[Stored data entries]
- - - -

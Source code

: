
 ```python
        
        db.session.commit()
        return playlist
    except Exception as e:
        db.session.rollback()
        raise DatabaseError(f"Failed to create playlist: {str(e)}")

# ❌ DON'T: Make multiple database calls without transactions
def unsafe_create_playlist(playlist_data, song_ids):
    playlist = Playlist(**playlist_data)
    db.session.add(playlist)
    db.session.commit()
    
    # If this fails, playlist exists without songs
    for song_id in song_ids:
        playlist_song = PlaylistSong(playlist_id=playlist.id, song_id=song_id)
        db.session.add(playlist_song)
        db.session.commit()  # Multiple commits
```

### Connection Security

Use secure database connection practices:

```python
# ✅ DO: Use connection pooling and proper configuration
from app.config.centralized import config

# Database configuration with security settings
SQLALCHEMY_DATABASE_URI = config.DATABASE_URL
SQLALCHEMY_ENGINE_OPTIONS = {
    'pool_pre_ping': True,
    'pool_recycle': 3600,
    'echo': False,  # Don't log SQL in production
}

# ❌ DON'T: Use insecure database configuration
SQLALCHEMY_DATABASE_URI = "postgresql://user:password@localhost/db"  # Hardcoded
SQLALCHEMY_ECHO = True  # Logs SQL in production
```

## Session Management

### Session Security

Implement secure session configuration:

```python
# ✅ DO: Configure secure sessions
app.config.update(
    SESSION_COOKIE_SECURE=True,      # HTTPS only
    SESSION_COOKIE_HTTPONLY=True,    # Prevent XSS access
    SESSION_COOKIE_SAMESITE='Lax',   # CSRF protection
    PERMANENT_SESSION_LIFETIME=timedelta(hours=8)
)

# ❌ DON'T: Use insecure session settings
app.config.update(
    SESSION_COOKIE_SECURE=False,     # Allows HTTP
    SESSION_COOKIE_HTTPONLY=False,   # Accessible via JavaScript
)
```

- - - -

Copy each line in the data that holds the word "without".

# ❌ DON'T: Make multiple database calls without transactions
    # If this fails, playlist exists without songs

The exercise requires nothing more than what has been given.